Records contained in a dataset
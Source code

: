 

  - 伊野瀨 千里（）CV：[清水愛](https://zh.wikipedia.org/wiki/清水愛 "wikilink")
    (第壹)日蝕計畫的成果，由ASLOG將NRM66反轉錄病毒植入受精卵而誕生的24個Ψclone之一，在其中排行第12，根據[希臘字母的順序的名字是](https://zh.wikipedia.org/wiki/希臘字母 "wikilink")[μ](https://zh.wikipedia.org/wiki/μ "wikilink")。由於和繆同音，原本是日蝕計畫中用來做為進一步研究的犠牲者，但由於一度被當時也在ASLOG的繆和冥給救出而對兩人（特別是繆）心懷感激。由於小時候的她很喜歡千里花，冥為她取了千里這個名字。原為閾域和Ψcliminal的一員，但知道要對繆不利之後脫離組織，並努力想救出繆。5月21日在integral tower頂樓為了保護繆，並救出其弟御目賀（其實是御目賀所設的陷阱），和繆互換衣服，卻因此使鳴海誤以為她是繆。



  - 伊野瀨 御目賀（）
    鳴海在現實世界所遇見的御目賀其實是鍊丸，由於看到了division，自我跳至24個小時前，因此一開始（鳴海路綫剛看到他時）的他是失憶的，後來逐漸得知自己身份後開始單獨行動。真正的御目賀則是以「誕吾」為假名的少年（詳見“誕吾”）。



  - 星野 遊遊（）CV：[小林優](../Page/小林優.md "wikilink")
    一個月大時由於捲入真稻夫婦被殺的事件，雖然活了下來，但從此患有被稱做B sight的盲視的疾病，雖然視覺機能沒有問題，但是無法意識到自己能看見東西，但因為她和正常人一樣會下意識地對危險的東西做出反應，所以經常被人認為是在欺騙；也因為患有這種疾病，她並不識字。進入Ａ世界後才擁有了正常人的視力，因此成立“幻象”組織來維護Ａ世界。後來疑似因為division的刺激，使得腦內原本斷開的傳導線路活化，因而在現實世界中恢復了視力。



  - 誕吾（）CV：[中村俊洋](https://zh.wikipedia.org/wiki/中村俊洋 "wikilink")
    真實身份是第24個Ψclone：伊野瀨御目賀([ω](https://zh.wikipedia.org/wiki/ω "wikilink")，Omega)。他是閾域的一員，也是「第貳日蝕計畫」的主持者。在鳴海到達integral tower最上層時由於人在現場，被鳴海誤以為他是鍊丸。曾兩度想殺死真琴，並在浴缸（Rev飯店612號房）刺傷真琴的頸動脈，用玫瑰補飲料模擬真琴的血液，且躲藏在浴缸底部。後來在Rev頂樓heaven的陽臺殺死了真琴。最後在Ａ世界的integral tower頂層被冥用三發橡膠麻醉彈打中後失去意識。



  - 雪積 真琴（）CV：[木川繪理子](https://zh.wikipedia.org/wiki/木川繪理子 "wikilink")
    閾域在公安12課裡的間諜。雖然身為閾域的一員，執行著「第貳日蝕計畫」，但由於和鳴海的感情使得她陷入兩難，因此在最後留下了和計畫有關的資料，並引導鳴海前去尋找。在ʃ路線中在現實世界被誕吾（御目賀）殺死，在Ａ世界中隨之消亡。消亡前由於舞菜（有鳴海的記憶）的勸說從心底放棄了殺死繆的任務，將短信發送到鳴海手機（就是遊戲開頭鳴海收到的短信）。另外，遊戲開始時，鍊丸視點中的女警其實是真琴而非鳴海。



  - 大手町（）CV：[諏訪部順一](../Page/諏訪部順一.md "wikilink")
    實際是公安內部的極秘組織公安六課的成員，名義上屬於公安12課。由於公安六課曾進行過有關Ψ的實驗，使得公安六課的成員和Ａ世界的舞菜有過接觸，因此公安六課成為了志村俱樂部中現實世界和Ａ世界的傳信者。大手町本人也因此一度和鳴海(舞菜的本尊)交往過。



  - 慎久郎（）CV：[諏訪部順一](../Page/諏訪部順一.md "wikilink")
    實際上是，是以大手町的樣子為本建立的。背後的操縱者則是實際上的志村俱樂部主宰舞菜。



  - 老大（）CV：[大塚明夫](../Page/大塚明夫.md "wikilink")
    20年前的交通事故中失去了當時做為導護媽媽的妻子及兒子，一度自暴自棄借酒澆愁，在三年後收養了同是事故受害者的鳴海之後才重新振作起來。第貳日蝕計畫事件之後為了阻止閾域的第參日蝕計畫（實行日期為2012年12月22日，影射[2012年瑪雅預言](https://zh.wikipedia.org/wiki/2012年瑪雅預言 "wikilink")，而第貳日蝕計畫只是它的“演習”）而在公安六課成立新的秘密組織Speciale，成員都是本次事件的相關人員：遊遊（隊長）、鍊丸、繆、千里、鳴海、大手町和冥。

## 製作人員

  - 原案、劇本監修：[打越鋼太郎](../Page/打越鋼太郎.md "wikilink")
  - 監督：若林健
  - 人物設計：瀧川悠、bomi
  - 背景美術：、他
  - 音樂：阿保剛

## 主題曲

▶ **WHAT THE EXERCISE ASKS**
For each line of the data that includes the word "Page", return a copy of it.

▶ **RESULT OF THIS TASK**
  - 星野 遊遊（）CV：[小林優](../Page/小林優.md "wikilink")
  - 大手町（）CV：[諏訪部順一](../Page/諏訪部順一.md "wikilink")
  - 慎久郎（）CV：[諏訪部順一](../Page/諏訪部順一.md "wikilink")
  - 老大（）CV：[大塚明夫](../Page/大塚明夫.md "wikilink")
  - 原案、劇本監修：[打越鋼太郎](../Page/打越鋼太郎.md "wikilink")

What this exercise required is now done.